Nobody tells you the truth about what they went on behind the scenes just hours before that photo you see on social media: the screaming, the sweating, the unexpected poop on the delivery table and most definitely, the swearing. I remember my oh-so-supportive husband telling me not to twist my body while I was contracting and pushing. I have never felt loathing such as that towards anyone prior to that moment, let alone my own husband.

I remember thinking, “YOU…YOU are the reason why I am here, I will twist my body any which way I damn well want!” I leaned towards him with all the dignity a person who laid with her legs wide open and a human being sticking halfway out could muster and held my index finger to my lips, and with wide unblinking eyes said “SHHHHHH” in the most menacing way possible. A warning, a caution, to run while he still could. He cowered to the back of the room like a lamb in a slaughter house. A wise decision on his part, might I add.


The reason why nobody tells you the truth about childbirth is because your brain is a beautiful thing that represses traumatic events; a trauma so great that you compartmentalize it, and it then tricks you into having another child. Imagine a baby the size of a watermelon coming out of your vagina, ripping up your insides, after which they hand over the baby over to you and say, “Congratulations! here’s this little being! It poops, farts, cries and you are perfectly capable of caring for it! Now go on and take it home”.

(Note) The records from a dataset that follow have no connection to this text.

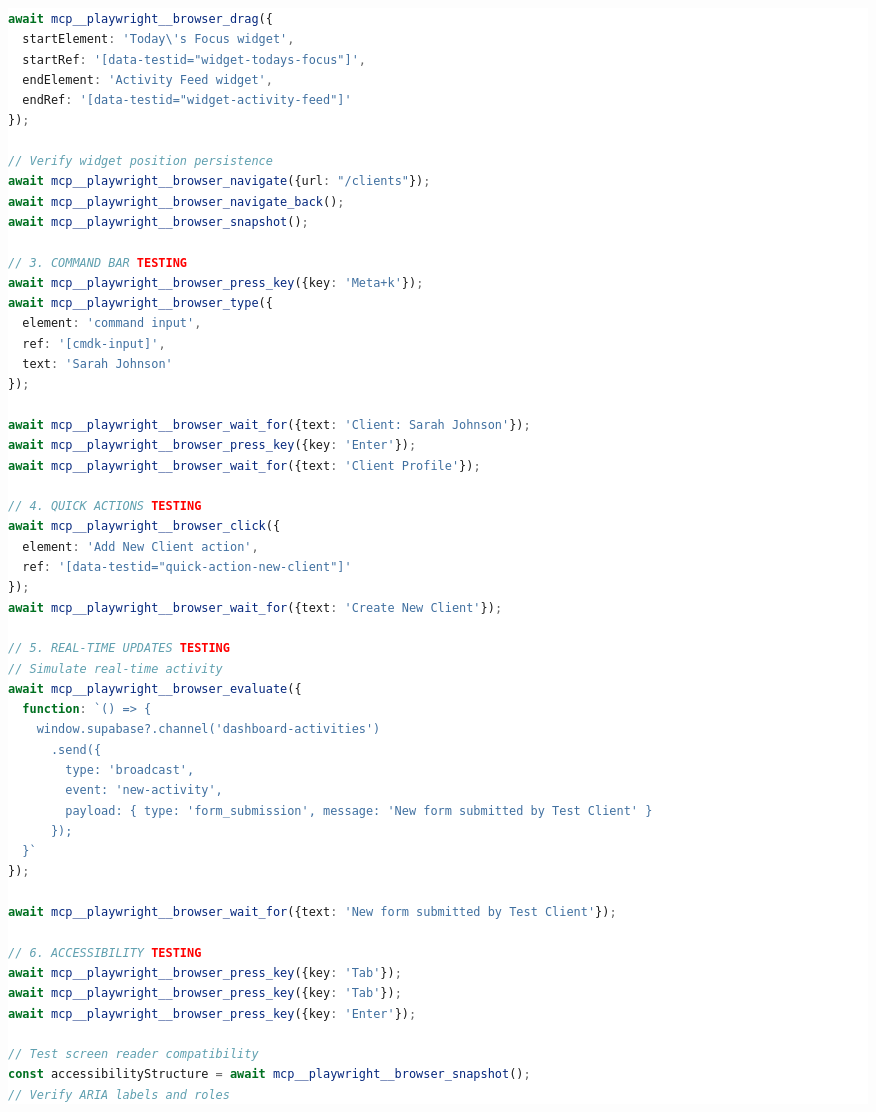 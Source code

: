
 ```typescript
await mcp__playwright__browser_drag({
  startElement: 'Today\'s Focus widget',
  startRef: '[data-testid="widget-todays-focus"]',
  endElement: 'Activity Feed widget',
  endRef: '[data-testid="widget-activity-feed"]'
});

// Verify widget position persistence
await mcp__playwright__browser_navigate({url: "/clients"});
await mcp__playwright__browser_navigate_back();
await mcp__playwright__browser_snapshot();

// 3. COMMAND BAR TESTING
await mcp__playwright__browser_press_key({key: 'Meta+k'});
await mcp__playwright__browser_type({
  element: 'command input',
  ref: '[cmdk-input]',
  text: 'Sarah Johnson'
});

await mcp__playwright__browser_wait_for({text: 'Client: Sarah Johnson'});
await mcp__playwright__browser_press_key({key: 'Enter'});
await mcp__playwright__browser_wait_for({text: 'Client Profile'});

// 4. QUICK ACTIONS TESTING
await mcp__playwright__browser_click({
  element: 'Add New Client action',
  ref: '[data-testid="quick-action-new-client"]'
});
await mcp__playwright__browser_wait_for({text: 'Create New Client'});

// 5. REAL-TIME UPDATES TESTING
// Simulate real-time activity
await mcp__playwright__browser_evaluate({
  function: `() => {
    window.supabase?.channel('dashboard-activities')
      .send({
        type: 'broadcast',
        event: 'new-activity',
        payload: { type: 'form_submission', message: 'New form submitted by Test Client' }
      });
  }`
});

await mcp__playwright__browser_wait_for({text: 'New form submitted by Test Client'});

// 6. ACCESSIBILITY TESTING
await mcp__playwright__browser_press_key({key: 'Tab'});
await mcp__playwright__browser_press_key({key: 'Tab'});
await mcp__playwright__browser_press_key({key: 'Enter'});

// Test screen reader compatibility
const accessibilityStructure = await mcp__playwright__browser_snapshot();
// Verify ARIA labels and roles
```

I was shocked that the nurses would trust me with him, alone! I remember looking at him and thinking, he looks nothing like me or my husband. He was wrinkly, pink, skinny and delicate; he barely looked human. He contorted his face into such an awful scowl the first time he saw me, that I was so sure he was disappointed that the universe chose me to be his mother. The truth is, I wasn’t so sure myself. Weren’t babies supposed to be sweet and cuddly? This one didn’t even look remotely friendly. I did not feel love or affection for him at the time. I was slightly distracted, by the burning in my insides, the stitches, the popped blood vessels in my eyes resulting in blurry vision and the blood loss. I remember thinking “Thank God the difficult part is over, now I can rest!”

Spoiler alert: I haven’t rested since.

Maternal duty or maternal instinct? 

The first couple of months, I did nothing more than the bare minimum for my son. I did not go over and above my job description. I performed the duties as  one would do a job that they tolerated, not enjoyed. There was no cuddling, loving, or any sweet promises made to him in gentle whispers. I would feed him, burp him, change his diaper and let him sleep in my arms.

I would then gingerly place him down in his bassinet, lowering him a centimeter every 20 seconds with my heart beating in my throat. It’s like the moment in every horror movie where it’s so terrifyingly silent, you know you are going to hear someone scream. Only, in this horror movie, the shrill scream would come from my baby. I would firmly lay a hand over him to achieve the illusion that I was still holding him. I would then slowly withdraw it and with the precision of a well-trained ninja assassin, I would quietly get in my bed and finally close my  eyes. Inevitably, moments later, I would hear the familiar “ihhh ehhh ihh” followed by a “waaaAAAHHH”. I would sometimes wonder, “if I were to lay perfectly still and pretend to be dead, will he soothe himself back to sleep?”.

Adjusting to a new reality

I would cry to my husband on several occasions that we had made a terrible mistake and we should not have had a child after all. I was incapable of loving him. Our life was so perfect, why did we have to go on and ruin it? He would reassure me night after night that we would eventually fall in love with him. I mourned my old life where I would get dressed and go to work, speak to adults, enjoy a coffee and have casual conversations about the weekend, without being interrupted by  the sound of a baby crying. Now, it was a good day if I had enough time to take a shower or brush my teeth. 

It’s a love like no other

I did eventually fall head over heels in love with my little boy, it isn’t all doom and gloom after all. It wasn’t the second he was born, or the first time I held him. It was nothing like what you see in movies or expect to happen. It was about 2 months after he was born and the first time he smiled.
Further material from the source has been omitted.